Required work ::
When the line with "VC($G(V,E), k$) takes" appears below, start repeating lines exactly, and keep going through the line with "Given samples from"; add nothing outside that span.

(Dataset entries)
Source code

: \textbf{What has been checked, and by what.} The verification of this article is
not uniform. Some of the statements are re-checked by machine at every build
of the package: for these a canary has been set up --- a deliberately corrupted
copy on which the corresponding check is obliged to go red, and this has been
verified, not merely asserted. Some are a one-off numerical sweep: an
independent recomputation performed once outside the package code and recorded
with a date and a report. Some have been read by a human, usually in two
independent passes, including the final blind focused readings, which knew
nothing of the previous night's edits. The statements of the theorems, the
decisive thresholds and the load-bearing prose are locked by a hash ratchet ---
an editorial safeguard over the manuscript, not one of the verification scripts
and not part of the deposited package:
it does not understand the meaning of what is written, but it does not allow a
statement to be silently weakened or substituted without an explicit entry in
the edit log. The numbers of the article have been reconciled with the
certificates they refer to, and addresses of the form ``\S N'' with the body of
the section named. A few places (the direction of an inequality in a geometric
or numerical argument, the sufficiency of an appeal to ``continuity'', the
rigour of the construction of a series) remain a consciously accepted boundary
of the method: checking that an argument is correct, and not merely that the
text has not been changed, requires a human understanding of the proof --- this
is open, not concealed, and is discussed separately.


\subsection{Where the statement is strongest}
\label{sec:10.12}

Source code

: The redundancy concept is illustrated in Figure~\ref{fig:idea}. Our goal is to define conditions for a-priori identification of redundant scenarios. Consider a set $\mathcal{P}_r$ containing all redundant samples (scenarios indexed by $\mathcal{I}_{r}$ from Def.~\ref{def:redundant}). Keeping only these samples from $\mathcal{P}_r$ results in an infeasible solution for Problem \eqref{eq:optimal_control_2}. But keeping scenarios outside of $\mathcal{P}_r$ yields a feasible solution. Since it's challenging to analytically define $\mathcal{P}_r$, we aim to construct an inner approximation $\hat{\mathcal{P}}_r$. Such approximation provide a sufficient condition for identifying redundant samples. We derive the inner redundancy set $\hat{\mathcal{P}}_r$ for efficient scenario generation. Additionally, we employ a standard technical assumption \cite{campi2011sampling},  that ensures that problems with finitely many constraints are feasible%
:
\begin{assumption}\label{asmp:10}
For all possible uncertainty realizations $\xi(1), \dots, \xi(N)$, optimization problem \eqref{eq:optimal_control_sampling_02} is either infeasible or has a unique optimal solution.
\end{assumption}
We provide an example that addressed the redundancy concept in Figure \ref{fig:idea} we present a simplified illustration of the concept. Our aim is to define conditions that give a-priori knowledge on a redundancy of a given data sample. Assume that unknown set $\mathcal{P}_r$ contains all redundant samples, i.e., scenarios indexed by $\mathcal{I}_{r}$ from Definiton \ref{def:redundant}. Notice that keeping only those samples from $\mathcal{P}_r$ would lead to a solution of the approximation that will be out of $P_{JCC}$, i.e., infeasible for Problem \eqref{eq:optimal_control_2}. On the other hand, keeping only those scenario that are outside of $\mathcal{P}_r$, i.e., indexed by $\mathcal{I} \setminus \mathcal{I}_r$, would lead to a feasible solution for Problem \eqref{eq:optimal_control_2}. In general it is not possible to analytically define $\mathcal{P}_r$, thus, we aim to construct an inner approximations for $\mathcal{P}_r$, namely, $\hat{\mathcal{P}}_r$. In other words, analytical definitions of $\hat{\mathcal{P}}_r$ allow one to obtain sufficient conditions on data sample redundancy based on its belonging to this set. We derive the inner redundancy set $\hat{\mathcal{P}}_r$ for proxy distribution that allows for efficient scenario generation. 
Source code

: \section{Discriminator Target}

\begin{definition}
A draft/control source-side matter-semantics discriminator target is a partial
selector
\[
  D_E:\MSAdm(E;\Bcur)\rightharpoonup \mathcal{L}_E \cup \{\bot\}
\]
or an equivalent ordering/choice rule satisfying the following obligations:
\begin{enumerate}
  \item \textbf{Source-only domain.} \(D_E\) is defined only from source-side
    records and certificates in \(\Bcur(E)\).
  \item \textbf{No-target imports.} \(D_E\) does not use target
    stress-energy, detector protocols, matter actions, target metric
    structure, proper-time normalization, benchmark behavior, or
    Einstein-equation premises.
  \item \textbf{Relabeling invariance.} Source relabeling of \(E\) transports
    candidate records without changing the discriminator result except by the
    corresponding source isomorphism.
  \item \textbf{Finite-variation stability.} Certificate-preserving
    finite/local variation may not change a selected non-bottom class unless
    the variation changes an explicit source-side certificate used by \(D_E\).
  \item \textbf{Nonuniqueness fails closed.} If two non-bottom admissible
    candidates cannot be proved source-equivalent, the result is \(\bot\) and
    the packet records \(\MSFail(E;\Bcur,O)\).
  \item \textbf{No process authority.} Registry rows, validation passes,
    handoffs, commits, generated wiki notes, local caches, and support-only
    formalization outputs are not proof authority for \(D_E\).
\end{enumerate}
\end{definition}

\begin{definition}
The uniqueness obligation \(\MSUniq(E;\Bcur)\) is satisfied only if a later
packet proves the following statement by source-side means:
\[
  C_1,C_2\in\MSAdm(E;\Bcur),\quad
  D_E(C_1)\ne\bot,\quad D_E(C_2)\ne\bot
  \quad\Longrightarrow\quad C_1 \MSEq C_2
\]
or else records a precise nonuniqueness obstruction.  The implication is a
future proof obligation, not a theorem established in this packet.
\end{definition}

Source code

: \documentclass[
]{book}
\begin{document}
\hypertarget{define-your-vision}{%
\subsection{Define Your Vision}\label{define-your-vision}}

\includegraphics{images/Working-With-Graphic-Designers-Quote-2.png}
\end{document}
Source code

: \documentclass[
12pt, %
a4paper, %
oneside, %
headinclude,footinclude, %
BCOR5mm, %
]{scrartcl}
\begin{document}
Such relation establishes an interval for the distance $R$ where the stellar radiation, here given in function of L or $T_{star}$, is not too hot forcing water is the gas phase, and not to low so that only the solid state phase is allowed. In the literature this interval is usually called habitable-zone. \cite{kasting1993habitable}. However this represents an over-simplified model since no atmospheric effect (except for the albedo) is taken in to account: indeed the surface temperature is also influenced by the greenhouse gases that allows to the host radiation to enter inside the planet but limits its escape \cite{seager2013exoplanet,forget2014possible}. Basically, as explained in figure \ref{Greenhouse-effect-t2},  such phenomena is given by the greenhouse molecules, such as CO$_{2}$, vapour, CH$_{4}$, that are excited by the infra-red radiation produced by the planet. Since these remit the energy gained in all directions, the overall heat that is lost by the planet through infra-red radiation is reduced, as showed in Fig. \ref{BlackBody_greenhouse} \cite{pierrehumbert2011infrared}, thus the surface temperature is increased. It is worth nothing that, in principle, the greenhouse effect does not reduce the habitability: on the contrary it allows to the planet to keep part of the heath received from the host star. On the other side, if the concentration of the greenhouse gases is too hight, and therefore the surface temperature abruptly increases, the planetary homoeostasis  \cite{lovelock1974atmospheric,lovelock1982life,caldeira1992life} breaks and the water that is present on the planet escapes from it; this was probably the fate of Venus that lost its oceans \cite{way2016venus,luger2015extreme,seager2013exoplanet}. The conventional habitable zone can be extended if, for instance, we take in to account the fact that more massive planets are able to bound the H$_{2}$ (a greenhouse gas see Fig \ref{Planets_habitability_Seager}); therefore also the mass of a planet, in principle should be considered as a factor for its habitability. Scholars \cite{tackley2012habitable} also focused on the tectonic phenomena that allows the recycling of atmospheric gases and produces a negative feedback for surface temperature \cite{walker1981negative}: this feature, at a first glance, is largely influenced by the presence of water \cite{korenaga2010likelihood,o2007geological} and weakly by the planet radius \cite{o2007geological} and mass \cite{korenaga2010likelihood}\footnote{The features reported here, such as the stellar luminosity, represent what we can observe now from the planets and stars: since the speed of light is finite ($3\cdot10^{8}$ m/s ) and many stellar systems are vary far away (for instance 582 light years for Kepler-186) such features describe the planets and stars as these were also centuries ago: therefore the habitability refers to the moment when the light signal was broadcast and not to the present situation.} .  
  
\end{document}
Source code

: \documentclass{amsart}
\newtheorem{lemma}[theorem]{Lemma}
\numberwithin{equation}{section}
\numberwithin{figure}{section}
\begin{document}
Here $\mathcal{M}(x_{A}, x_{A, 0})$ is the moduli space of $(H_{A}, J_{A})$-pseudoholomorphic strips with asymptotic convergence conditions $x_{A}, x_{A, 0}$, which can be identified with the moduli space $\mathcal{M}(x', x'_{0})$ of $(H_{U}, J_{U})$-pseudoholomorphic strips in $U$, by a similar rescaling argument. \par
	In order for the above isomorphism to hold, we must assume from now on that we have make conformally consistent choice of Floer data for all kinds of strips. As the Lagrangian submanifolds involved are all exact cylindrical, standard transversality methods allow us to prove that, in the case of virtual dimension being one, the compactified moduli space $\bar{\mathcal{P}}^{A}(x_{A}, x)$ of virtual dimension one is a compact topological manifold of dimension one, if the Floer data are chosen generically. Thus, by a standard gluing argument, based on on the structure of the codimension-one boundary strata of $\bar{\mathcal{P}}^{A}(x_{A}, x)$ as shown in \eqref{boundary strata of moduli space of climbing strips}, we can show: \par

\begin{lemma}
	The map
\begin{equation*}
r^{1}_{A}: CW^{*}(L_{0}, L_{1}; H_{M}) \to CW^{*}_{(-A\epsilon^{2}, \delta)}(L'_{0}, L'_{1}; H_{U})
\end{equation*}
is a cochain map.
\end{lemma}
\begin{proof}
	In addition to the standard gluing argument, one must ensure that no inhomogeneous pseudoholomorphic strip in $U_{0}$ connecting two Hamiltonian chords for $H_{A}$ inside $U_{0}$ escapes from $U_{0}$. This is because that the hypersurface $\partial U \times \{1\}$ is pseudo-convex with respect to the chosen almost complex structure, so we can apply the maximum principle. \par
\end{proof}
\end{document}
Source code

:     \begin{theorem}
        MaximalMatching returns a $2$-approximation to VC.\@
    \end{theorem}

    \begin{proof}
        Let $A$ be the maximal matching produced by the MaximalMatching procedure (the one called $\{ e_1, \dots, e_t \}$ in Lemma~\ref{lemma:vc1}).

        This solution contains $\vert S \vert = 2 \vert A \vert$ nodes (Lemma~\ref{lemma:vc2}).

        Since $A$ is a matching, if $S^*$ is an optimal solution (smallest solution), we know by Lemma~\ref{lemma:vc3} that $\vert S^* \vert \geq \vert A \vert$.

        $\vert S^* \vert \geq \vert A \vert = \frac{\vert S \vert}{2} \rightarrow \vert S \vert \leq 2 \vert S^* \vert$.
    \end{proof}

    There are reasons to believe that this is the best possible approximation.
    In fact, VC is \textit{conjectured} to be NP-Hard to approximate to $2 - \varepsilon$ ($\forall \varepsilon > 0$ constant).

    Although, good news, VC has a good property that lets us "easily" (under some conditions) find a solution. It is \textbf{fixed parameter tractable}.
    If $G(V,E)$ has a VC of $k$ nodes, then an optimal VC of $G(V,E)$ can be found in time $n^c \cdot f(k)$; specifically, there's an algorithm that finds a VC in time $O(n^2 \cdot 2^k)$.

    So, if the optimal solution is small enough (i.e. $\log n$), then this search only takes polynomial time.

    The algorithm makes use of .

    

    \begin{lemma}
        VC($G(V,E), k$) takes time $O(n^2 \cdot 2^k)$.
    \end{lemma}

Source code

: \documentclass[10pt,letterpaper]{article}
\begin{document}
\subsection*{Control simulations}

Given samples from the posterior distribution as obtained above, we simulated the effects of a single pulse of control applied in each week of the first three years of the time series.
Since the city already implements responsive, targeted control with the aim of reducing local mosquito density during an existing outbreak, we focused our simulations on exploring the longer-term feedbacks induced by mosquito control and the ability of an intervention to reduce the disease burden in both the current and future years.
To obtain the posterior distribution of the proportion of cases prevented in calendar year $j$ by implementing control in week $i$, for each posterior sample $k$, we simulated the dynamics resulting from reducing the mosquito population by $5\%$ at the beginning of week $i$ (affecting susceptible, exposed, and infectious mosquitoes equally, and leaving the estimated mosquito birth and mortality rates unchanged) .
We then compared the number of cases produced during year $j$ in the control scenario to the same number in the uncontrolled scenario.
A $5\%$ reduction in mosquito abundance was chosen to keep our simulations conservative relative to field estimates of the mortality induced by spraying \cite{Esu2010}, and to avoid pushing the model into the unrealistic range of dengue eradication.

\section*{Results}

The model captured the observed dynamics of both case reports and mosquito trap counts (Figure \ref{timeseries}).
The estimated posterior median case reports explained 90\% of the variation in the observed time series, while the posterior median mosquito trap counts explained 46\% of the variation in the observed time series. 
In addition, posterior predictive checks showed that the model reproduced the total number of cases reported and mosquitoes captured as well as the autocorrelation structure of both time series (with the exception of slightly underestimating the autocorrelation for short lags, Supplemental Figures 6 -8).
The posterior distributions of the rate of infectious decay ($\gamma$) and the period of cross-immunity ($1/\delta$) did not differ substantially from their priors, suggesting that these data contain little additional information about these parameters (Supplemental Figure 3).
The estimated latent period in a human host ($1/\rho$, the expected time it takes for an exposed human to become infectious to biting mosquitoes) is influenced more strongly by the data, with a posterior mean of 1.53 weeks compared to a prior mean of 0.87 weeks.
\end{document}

Response area ::
        VC($G(V,E), k$) takes time $O(n^2 \cdot 2^k)$.
    \end{lemma}

Source code

: \documentclass[10pt,letterpaper]{article}
\begin{document}
\subsection*{Control simulations}

Given samples from the posterior distribution as obtained above, we simulated the effects of a single pulse of control applied in each week of the first three years of the time series.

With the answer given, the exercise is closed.